With argtracker, you can request all arguments to a given function, and then analyze, decode, or emulate in any way you see fit.
Starting off with a simple example, let's consider a Gh0st variant. This malware family traditionally has its own wrapper function around the Win32 function _beginthreadex to launch new threads. This function typically has a function prototype shown in Figure 1.
Suppose we’d like to quickly find all values of the lpStartAddress parameter so that we can perform some automated analysis of each thread function. We can use argtracker for exactly this purpose using the code in Figure 2. The full source code for this example can be found in examples/argtracker_example1.py in our flare-ida GitHub repo.
In this sample code, we start by creating a new Vivisect workspace. Vivisect (see installation instructions at the end) is a separate binary analysis framework written in Python and is used heavily by argracker. The workspace contains analysis information similar to an IDB file for IDA. Using this workspace, a new ArgTracker instance is created. For each code cross-reference to MyCreateThread, we call tracker.getPushArgs(xref, 7). This function takes as parameters:
- The location of the call instruction being analyzed: xref
- The number of stack arguments to extract: 7
- An optional list of register names that contain arguments to extract, which defaults to being empty
This malware sample uses the _cdecl calling convention where all arguments are pushed on the stack, so all seven arguments should be able to be recovered by argtracker. The third optional argument is explained in the next example.

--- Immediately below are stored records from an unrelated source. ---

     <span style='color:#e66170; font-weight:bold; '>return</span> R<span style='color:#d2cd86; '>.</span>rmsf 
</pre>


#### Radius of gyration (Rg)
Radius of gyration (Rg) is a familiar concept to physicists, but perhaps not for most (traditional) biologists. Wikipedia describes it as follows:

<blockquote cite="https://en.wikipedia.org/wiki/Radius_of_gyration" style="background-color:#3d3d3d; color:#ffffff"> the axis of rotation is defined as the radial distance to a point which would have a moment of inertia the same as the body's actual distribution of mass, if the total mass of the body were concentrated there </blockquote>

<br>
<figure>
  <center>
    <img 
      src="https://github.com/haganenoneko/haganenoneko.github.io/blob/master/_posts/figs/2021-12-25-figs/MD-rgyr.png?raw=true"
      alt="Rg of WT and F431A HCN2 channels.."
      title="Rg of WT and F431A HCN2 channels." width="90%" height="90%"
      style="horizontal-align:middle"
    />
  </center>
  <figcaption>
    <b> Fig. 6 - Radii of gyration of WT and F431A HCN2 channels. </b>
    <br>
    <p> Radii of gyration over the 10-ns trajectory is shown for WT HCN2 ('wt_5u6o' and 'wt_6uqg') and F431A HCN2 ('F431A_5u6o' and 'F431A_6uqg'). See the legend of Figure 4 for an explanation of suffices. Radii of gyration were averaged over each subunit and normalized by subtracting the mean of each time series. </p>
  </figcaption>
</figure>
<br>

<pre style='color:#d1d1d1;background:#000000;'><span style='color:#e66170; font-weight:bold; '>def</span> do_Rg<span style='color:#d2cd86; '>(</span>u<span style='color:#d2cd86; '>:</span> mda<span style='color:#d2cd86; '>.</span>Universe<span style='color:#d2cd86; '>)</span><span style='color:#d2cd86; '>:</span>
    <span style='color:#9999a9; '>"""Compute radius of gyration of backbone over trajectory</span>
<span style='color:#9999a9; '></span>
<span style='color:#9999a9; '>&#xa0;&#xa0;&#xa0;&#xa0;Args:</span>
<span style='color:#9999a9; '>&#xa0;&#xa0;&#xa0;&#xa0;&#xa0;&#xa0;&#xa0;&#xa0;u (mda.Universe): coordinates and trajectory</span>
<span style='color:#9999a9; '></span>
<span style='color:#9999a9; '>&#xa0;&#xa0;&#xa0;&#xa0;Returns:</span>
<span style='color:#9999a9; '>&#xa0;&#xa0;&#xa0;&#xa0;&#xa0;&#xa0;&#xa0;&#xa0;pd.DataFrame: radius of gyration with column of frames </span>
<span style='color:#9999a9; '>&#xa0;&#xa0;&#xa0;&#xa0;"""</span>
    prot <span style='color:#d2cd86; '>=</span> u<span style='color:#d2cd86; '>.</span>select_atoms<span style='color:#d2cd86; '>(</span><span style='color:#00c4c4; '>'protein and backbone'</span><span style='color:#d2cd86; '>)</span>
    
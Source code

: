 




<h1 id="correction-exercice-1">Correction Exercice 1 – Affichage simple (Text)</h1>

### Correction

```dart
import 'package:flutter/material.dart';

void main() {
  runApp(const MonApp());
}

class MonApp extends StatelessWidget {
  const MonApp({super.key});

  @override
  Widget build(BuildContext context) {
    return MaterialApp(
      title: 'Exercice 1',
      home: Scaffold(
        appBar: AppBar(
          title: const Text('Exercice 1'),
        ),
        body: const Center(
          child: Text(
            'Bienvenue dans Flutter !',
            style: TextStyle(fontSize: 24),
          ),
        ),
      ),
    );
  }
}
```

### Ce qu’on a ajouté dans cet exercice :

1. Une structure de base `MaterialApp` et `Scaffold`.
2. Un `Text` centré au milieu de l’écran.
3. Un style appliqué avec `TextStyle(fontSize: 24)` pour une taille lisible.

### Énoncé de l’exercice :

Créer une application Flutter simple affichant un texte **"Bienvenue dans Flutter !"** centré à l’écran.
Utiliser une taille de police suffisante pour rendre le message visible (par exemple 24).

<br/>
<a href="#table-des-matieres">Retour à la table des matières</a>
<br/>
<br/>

The return from getPushArgs() is a list of result dictionaries. Each dictionary contains numbered keys ranging from 1,2,..n where n is the number of stack arguments requested. In the sample code in Figure 2 we obtain the lpStartAddress values by retrieving the tuple with key 3, since lpStartAddress is the third parameter to the function we analyzed. The values in the tuple are (va, value), where va is the effective address that argtracker observed the data value being passed as a parameter. The sample script merely prints this information out, but real scripts would begin actual analysis with these results.
The reason that getPushArgs() returns a list is for situations like in Figure 3, where separate code paths can setup function arguments to a single call instruction. Each entry in the result list contains the complete set of arguments if the different code paths were taken.
For a more complex example, suppose you have an annoying piece of malware that decodes all of its strings at runtime. In this example, the function that decodes the strings has the function prototype shown in Figure 4. The function has a non-standard calling convention, and we are using IDA’s __usercall annotation to allow us to specify that it takes two parameters on the stack (inptr and tempPtr), and three arguments in registers (outPtr in ecx, strLen in edi, and key in eax).
Note: setting a function prototype in this way is not necessary for argracker, and is merely done here for illustrative purposes.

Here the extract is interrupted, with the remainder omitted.